---------- DATA TO EXAMINE
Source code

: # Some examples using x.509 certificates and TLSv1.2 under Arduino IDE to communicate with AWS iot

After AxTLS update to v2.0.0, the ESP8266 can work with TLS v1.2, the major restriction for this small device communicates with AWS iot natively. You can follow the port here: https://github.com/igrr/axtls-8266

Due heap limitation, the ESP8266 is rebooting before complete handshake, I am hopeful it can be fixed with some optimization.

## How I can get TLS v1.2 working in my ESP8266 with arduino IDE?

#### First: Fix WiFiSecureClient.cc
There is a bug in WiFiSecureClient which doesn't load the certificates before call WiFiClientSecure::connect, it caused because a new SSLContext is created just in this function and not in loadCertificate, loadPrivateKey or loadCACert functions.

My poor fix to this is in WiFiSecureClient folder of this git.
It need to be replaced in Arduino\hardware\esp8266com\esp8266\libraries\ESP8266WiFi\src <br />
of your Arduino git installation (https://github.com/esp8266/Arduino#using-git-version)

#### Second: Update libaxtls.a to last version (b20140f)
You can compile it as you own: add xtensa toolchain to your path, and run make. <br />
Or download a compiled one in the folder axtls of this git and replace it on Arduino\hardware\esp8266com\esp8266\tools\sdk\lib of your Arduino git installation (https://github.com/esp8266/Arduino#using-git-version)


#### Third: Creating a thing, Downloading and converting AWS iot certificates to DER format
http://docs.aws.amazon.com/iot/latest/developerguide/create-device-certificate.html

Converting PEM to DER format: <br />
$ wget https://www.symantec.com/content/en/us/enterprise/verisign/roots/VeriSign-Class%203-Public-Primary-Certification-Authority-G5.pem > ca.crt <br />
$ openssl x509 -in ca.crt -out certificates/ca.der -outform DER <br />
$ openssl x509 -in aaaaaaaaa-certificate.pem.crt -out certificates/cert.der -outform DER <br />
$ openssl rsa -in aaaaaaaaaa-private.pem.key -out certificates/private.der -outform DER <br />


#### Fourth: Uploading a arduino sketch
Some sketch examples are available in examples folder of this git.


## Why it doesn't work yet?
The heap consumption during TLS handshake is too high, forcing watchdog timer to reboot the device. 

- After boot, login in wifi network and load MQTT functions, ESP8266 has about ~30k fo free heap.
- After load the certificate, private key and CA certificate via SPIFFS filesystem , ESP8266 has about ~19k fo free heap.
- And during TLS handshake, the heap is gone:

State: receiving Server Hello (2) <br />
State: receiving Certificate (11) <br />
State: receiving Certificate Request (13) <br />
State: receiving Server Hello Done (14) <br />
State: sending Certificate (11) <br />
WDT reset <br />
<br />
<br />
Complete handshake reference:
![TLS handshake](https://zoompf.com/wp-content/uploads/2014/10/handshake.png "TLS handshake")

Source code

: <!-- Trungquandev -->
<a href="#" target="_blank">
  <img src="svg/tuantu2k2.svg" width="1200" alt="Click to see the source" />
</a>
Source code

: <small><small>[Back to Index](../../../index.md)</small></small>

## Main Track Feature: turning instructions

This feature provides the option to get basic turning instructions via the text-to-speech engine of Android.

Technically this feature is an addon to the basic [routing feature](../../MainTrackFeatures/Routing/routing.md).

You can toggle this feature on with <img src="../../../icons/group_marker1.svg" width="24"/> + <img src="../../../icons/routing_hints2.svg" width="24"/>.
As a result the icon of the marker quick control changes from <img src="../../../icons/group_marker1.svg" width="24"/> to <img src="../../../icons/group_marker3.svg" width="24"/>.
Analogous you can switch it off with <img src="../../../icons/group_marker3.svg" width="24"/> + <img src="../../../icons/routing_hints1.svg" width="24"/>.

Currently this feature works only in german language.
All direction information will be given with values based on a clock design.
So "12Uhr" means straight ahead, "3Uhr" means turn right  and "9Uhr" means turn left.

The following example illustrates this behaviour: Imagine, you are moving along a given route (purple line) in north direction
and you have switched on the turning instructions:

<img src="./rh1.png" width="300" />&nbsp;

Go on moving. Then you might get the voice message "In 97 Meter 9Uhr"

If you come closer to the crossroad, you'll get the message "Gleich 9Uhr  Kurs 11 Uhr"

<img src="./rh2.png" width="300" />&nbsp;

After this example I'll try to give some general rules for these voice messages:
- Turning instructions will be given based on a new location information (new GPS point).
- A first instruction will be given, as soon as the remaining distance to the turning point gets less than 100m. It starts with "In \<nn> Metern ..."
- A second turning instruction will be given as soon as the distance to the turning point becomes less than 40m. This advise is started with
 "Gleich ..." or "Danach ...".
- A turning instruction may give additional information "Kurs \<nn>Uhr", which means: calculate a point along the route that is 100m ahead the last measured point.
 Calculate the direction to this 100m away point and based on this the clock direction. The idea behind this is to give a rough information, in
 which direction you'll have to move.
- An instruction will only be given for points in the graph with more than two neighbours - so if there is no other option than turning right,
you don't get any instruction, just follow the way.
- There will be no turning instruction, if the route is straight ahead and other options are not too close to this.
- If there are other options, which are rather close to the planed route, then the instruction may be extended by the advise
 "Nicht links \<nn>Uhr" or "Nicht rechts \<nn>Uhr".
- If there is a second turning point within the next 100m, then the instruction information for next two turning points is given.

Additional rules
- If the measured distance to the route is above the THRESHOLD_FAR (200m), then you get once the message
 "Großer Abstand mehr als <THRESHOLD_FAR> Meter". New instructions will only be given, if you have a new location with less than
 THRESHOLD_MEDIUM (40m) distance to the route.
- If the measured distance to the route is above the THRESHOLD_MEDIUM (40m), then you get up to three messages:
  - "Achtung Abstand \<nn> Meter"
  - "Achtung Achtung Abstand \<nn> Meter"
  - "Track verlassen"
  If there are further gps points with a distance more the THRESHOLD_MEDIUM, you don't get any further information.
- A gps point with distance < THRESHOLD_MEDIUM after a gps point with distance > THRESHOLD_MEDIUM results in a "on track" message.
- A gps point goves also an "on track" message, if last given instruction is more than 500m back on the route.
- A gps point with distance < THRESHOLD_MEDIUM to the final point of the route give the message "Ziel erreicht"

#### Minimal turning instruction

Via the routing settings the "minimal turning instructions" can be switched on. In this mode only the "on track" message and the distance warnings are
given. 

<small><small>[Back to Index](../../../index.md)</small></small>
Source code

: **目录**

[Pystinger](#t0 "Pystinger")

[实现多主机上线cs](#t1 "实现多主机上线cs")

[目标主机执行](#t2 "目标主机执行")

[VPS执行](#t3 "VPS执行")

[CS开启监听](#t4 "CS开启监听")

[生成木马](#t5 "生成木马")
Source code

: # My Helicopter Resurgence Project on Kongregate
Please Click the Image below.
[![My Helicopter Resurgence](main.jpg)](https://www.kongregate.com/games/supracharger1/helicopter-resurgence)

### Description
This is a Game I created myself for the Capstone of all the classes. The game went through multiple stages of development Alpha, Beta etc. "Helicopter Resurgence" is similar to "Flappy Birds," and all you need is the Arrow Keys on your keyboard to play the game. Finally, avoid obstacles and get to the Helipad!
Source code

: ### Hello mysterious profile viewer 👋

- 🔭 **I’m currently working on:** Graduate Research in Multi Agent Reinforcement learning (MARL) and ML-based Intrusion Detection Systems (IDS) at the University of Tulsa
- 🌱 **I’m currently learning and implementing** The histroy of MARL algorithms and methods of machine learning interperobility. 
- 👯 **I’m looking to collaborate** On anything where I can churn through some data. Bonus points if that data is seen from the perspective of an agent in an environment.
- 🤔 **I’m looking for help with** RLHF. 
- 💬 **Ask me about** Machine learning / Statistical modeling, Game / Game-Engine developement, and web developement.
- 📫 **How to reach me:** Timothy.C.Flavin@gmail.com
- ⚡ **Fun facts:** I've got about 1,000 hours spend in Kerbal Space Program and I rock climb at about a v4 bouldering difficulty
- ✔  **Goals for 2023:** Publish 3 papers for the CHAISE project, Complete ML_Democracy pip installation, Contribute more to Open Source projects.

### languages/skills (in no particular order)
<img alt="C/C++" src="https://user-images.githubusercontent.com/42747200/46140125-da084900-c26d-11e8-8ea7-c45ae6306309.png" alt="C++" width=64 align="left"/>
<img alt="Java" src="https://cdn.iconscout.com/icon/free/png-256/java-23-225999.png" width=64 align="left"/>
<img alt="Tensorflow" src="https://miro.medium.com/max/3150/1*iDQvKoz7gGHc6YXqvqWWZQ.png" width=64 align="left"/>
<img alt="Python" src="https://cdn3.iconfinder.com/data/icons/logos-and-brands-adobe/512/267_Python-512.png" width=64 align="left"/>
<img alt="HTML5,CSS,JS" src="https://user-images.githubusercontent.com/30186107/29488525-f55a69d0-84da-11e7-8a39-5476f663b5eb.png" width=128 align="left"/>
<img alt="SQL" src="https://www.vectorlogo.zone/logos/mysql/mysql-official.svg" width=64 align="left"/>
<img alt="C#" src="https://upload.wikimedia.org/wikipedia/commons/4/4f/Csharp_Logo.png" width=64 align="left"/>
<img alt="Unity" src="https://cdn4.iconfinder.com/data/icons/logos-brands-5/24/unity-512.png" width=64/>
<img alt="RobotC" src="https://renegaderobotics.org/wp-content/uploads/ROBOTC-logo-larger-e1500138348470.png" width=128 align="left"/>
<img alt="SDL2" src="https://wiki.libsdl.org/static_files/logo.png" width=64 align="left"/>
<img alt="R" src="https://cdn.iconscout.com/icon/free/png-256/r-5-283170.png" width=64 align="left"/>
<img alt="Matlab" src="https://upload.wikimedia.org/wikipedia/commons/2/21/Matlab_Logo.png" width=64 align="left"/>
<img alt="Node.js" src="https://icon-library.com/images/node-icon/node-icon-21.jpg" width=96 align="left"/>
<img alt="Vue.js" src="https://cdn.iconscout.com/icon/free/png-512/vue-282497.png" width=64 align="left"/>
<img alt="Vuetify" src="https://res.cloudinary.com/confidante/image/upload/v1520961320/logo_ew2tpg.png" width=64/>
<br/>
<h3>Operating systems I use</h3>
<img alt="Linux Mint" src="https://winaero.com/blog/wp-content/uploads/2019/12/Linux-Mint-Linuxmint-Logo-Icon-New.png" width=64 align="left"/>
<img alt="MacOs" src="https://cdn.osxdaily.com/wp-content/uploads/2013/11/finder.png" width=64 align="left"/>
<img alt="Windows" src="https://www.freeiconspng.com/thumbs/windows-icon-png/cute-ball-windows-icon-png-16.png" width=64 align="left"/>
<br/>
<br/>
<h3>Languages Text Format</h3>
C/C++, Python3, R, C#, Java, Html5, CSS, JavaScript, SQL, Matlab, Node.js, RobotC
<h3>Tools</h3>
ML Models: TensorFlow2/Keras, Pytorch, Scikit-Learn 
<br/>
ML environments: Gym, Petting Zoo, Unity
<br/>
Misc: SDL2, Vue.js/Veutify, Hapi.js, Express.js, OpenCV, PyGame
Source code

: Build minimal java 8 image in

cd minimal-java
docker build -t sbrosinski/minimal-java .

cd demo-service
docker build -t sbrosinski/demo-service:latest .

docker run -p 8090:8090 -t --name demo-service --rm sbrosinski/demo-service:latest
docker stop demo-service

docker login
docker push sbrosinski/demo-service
--------------------
**EXERCISE REQUIREMENTS**
Exactly as they appear, copy the lines of the listing above from the first through the one that contains "Converting PEM to DER format: <br />", and nothing more.

**REPLY**
Source code

: # Some examples using x.509 certificates and TLSv1.2 under Arduino IDE to communicate with AWS iot

After AxTLS update to v2.0.0, the ESP8266 can work with TLS v1.2, the major restriction for this small device communicates with AWS iot natively. You can follow the port here: https://github.com/igrr/axtls-8266

Due heap limitation, the ESP8266 is rebooting before complete handshake, I am hopeful it can be fixed with some optimization.

## How I can get TLS v1.2 working in my ESP8266 with arduino IDE?

#### First: Fix WiFiSecureClient.cc
There is a bug in WiFiSecureClient which doesn't load the certificates before call WiFiClientSecure::connect, it caused because a new SSLContext is created just in this function and not in loadCertificate, loadPrivateKey or loadCACert functions.

My poor fix to this is in WiFiSecureClient folder of this git.
It need to be replaced in Arduino\hardware\esp8266com\esp8266\libraries\ESP8266WiFi\src <br />
of your Arduino git installation (https://github.com/esp8266/Arduino#using-git-version)

#### Second: Update libaxtls.a to last version (b20140f)
You can compile it as you own: add xtensa toolchain to your path, and run make. <br />
Or download a compiled one in the folder axtls of this git and replace it on Arduino\hardware\esp8266com\esp8266\tools\sdk\lib of your Arduino git installation (https://github.com/esp8266/Arduino#using-git-version)


#### Third: Creating a thing, Downloading and converting AWS iot certificates to DER format
http://docs.aws.amazon.com/iot/latest/developerguide/create-device-certificate.html

Converting PEM to DER format: <br />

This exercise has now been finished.